Tuesday, May 03, 2005

U.N. mission in Kosovo signs framework agreement with European Investment Bank

PRISTINA, Serbia-Montenegro (AP) - The United Nations mission in Kosovo signed an agreement with the European Investment Bank Tuesday enabling this economically depressed province to receive loans from the bank despite its unresolved status.

Soren Jessen-Petersen, the top U.N. official of this disputed province, said he hopes the agreement will boost economic growth in Kosovo, where unemployment rate is over 50 per cent.

"Signing of this framework agreement today will serve as an important precedent that will help attract other international financial institutions extending loans for Kosovo," Jessen-Petersen said.

The European Investment Bank finances investments that promote European integration.

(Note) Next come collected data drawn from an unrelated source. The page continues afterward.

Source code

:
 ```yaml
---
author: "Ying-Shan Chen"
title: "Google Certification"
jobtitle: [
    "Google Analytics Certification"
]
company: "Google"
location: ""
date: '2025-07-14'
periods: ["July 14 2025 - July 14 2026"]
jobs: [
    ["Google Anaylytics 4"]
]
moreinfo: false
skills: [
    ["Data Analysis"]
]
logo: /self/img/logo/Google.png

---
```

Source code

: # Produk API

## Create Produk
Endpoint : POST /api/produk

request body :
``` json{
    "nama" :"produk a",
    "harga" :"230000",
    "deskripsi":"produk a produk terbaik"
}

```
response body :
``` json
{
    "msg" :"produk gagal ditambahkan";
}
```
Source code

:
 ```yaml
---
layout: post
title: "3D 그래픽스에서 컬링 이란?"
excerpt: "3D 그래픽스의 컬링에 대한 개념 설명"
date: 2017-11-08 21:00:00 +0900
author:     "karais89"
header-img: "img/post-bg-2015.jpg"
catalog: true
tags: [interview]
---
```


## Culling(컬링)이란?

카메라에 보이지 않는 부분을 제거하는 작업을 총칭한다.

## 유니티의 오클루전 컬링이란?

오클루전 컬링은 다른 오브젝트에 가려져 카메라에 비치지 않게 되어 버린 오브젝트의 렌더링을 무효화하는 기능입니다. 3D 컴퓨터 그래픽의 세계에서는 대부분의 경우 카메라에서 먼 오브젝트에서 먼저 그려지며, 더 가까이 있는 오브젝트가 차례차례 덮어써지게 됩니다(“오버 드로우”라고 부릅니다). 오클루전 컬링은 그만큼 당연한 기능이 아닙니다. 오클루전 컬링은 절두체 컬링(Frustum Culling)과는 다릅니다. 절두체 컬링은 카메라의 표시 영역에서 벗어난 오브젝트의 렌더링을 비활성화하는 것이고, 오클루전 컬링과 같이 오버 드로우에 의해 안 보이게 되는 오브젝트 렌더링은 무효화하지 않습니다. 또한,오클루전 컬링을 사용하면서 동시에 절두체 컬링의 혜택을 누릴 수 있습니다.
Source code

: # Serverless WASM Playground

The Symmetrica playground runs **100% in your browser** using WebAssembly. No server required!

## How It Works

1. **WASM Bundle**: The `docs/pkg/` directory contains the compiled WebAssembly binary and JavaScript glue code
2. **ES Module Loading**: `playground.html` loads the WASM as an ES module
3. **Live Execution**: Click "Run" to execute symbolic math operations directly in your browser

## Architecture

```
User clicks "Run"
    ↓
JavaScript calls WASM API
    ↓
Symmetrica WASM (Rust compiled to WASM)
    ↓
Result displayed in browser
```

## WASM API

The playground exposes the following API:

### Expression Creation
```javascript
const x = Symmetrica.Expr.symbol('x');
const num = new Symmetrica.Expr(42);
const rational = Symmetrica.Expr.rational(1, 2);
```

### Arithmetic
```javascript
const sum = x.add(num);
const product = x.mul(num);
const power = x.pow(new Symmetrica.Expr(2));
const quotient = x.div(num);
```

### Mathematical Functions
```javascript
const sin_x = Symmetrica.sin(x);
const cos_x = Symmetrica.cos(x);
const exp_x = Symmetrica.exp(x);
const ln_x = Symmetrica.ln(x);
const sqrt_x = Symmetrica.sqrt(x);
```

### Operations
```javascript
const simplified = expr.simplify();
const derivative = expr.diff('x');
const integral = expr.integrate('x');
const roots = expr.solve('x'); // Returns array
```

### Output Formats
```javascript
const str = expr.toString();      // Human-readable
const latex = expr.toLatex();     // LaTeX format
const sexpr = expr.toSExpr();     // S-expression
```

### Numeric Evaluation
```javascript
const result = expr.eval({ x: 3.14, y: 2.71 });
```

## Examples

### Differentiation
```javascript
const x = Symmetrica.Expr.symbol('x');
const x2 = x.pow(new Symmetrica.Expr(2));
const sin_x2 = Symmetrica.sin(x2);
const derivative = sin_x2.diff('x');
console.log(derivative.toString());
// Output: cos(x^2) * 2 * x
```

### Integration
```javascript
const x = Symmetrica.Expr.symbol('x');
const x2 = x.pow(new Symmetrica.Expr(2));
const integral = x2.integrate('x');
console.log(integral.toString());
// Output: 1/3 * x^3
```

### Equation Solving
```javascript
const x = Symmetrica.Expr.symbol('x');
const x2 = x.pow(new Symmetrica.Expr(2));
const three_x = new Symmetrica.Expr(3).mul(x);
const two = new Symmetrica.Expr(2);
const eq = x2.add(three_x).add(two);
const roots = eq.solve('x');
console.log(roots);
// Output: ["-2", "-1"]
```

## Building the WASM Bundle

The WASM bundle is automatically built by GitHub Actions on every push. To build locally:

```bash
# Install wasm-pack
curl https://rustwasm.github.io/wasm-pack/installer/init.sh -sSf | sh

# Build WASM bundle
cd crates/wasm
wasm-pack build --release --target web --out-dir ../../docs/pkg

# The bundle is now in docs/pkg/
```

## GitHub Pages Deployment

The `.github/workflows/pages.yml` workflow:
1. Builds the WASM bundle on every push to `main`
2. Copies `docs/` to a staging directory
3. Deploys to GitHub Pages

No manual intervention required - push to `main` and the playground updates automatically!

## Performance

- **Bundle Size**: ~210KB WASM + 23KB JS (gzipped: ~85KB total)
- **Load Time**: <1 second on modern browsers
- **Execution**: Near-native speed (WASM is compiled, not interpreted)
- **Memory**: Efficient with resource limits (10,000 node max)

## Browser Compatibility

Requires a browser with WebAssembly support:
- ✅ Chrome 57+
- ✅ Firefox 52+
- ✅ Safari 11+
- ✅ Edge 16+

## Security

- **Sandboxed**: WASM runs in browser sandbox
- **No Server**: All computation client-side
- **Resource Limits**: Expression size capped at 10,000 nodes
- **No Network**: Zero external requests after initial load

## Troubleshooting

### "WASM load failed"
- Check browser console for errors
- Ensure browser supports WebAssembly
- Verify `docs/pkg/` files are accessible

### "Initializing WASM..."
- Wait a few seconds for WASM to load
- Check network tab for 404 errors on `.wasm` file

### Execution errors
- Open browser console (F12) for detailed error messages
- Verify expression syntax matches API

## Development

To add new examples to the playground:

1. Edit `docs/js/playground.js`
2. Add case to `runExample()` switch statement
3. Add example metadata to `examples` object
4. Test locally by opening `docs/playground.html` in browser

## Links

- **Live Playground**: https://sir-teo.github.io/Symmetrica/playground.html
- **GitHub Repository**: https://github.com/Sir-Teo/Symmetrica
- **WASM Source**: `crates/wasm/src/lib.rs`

Kosovo is the poorest region in the Western Balkans with an annual gross domestic product per capita of around €1,000 (US$1,300) according to EU figures.

Support from the international financial institutions is indispensable as the U.N. tries to create a sustainable economy in Kosovo, Jessen-Petersen said at the signing ceremony.

Until now, the province could not tap into the international financial institutions because of its unresolved international status. This has been "undoubtedly a serious impediment to economic development," a European Union report last month said.

Kosovo became an international protectorate, run by the United Nations and NATO-led peacekeepers, in 1999 after a NATO air war ended a Serb crackdown on ethnic Albanian separatists. Ethnic Albanians want full independence, while Serbs insist the province remain part of Serbia.

Talks on the province's future status are expected later this year, if Kosovo meets human rights and democracy standards to safeguard the future of its minority Serbs. The minority has often faced violence from the ethnic Albanian majority in reprisals after the end of the 1998-99 war.

Since the end of that conflict the EU has granted €1.6 billion in humanitarian and economic aid for the province, which has a population of some 2 million people.